▶ **Exercise**
Every line below that has "teams" in it should be copied.

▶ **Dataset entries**

● ● ●

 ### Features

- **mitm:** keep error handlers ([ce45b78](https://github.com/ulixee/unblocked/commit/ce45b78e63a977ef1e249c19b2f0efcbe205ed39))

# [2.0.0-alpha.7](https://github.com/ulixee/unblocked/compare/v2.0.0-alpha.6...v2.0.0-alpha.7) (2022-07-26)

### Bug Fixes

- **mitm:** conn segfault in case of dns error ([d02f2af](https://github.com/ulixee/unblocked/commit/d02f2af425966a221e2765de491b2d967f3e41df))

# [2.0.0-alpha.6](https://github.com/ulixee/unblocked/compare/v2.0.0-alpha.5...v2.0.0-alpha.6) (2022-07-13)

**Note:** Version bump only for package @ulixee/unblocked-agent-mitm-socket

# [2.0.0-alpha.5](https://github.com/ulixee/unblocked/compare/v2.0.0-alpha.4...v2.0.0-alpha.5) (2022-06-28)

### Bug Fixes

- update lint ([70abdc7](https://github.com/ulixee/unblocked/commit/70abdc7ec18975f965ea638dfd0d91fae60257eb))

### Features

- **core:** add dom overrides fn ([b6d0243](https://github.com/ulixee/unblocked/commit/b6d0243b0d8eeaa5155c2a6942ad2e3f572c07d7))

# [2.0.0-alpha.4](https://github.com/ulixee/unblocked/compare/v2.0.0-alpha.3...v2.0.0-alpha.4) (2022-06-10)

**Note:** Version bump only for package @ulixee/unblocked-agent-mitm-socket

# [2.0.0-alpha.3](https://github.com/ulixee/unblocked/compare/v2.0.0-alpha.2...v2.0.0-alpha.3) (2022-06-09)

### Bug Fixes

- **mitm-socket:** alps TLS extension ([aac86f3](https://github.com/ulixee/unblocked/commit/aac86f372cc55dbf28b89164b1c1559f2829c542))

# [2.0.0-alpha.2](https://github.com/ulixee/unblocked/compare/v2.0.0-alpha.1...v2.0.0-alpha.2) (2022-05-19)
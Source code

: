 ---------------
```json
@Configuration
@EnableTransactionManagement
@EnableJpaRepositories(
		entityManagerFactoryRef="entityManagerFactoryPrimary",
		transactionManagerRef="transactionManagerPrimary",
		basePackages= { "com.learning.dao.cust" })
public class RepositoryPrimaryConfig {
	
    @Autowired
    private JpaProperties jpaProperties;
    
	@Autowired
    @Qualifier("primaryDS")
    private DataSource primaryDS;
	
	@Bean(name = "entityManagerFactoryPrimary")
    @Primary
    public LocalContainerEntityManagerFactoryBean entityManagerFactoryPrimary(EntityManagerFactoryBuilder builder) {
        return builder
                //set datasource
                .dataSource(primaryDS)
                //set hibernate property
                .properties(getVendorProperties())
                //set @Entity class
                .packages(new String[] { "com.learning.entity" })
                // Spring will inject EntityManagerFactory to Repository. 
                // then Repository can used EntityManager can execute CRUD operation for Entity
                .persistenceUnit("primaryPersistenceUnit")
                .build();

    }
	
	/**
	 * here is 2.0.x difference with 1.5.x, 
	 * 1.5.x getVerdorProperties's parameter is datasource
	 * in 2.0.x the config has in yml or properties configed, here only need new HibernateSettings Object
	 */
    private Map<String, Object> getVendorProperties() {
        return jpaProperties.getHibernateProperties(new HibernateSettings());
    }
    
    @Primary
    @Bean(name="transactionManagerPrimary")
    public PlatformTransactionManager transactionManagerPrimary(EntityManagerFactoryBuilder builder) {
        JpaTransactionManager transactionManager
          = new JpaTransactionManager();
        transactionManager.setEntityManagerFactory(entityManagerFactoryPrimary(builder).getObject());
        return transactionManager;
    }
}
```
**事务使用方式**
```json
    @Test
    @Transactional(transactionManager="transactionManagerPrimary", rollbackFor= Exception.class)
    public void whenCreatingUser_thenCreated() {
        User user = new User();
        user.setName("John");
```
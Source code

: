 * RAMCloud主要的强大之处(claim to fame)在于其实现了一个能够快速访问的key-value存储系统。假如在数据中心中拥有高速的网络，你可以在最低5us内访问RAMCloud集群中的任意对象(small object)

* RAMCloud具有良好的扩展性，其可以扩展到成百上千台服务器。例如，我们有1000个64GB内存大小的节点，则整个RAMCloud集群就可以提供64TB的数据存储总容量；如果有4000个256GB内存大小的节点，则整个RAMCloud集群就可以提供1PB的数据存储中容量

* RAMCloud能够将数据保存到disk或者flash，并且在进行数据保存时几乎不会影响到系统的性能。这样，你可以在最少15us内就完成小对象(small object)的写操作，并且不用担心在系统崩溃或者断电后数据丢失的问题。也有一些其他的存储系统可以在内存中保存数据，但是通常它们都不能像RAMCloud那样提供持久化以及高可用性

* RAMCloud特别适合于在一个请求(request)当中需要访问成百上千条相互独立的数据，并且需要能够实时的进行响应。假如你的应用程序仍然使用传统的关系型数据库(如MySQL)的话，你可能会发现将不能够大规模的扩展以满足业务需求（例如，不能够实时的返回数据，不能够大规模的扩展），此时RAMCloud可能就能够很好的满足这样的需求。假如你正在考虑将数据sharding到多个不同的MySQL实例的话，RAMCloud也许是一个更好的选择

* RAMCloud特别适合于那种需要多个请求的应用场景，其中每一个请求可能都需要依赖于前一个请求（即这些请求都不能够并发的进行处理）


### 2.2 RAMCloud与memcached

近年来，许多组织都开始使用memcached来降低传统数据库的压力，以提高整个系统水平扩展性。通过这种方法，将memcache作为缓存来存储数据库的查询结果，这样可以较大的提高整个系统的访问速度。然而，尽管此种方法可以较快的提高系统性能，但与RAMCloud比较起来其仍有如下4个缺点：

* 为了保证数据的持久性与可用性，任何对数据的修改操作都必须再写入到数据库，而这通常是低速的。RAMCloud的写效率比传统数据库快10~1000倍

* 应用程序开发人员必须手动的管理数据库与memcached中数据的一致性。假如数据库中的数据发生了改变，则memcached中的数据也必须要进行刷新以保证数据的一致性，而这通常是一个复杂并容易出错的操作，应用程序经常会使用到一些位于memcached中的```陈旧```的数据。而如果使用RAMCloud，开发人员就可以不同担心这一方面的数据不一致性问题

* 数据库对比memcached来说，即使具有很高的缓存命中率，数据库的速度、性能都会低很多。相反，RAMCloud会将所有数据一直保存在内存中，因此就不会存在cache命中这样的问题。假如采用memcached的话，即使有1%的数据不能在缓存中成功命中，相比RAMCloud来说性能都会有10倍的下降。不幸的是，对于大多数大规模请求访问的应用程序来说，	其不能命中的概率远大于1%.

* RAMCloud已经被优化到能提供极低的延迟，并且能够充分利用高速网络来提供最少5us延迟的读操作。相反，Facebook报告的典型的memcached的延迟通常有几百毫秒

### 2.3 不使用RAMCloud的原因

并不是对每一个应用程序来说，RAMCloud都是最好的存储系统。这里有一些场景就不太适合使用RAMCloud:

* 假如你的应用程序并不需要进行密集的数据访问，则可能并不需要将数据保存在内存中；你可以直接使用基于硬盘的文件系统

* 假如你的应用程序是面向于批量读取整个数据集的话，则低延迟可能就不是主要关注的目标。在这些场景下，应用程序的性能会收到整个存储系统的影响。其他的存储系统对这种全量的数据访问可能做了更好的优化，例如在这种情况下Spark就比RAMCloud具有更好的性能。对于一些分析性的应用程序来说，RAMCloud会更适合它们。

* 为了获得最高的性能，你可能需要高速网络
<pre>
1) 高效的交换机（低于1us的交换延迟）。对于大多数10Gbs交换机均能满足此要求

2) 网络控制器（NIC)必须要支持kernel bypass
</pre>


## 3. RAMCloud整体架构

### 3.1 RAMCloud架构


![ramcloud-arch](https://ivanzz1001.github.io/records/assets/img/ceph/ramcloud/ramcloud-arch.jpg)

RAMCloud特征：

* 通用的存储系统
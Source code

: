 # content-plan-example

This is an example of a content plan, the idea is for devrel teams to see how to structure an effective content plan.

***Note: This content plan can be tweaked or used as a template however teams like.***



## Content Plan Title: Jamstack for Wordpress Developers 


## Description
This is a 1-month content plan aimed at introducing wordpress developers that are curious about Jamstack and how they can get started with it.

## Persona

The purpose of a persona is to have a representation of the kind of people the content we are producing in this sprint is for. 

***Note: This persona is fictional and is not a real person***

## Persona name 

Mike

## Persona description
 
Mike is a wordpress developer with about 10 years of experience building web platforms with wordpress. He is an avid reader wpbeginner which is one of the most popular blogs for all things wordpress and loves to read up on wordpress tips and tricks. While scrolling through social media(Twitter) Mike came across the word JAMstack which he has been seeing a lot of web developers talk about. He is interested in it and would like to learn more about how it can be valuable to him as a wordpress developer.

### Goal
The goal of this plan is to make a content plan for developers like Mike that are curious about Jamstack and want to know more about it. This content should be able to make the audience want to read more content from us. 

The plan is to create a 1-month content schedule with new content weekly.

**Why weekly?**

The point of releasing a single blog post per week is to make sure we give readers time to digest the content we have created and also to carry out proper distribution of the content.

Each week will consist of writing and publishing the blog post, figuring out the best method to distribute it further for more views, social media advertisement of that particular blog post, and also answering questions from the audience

● ● ●

▶ **Solution to the problem**
This is an example of a content plan, the idea is for devrel teams to see how to structure an effective content plan.
***Note: This content plan can be tweaked or used as a template however teams like.***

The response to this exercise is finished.